Question

The shell of a space station is a blackened sphere in which a temperature $T = 500K$ is maintained due to the operation of appliances of the station. The amount of heat given away from a unit surface, the area is proportional to the fourth power of thermodynamic temperature.Determine the temperature ${T_x}$ of the shell if the station is enveloped by a thin spherical black screen of nearly the same radius as the radius of the shell.

Answer 1

Hint: In the given question, the space station has maintained the temperature of $500K$. If the space station is covered with a thin spherical black screen of nearly the same radius as the radius of the shell then the temperature ${T_x}$ of the envelope will be a little higher and can be calculated as given below.

Complete step by step answer:
The total amount of heat Q released into the room per unit time remains unchanged because it is determined by the energy released during the operation of the station equipment.

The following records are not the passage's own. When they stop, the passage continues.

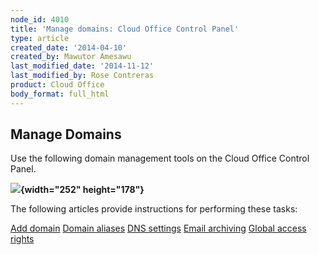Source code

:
 ```yaml
---
node_id: 4010
title: 'Manage domains: Cloud Office Control Panel'
type: article
created_date: '2014-04-10'
created_by: Mawutor Amesawu
last_modified_date: '2014-11-12'
last_modified_by: Rose Contreras
product: Cloud Office
body_format: full_html
---
```


**Manage Domains**
------------------

Use the following domain management tools on the Cloud Office Control
Panel.

**![](https://8026b2e3760e2433679c-fffceaebb8c6ee053c935e8915a3fbe7.ssl.cf2.rackcdn.com/field/image/SnapCrab_NoName_2014-4-10_16-20-50_No-00.png){width="252"
height="178"}**

The following articles provide instructions for performing these tasks:

[Add domain](add-domain-email-apps-control-panel)
[Domain aliases](manage-domain-aliases-email-apps-control-panel)
[DNS settings](dns-settings-email-apps-control-panel)
[Email archiving](enable-email-archiving-email-apps-control-panel)
[Global access rights](global-access-rights-email-apps-control-panel)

Since only the outer surface of the screen emits into space (this radiation depends only on its temperature), the temperature of the screen must be equal to the initial temperature of the station $T = 500K$.

However, the screen emits the same amount of heat Q inward. This radiation reaches the outer shell of the space station and is absorbed by it. Therefore, the total heat provided to the workstation per unit time is the sum of the heat Q released during the operation of the device and the heat Q absorbed by the inner surface of the screen, that is, H. Equal to $2Q$.According to the heat balance conditions, the same amount of heat must be released, so
$$\dfrac{Q}{{2Q}} = \dfrac{{{T^4}}}{{T_X^4}}$$
where ${T_x}$ is the required temperature of the envelope of the station.
As, $T = 500K$, then ${T_x} = {2^{\dfrac{1}{4}}}T$
${T_x} = {2^{\dfrac{1}{4}}}(500) \\
\therefore {T_x} = 594.6 $

Hence, the ${T_x}$ will be $594.6\,K$.

Note: As, $q = \alpha {R^3}$and since the heat released per unit area of ​​this area is proportional to ${T^4}$ , and all the heat released in the equilibrium state is released into the room, we can write $q = \beta {R^2}{T^4}$ (the area of is the same as ${R^2}$ is proportional, and $\beta $ is the coefficient) by equating these two expressions to q, we get ${T^4} = \dfrac{\alpha }{\beta }R$.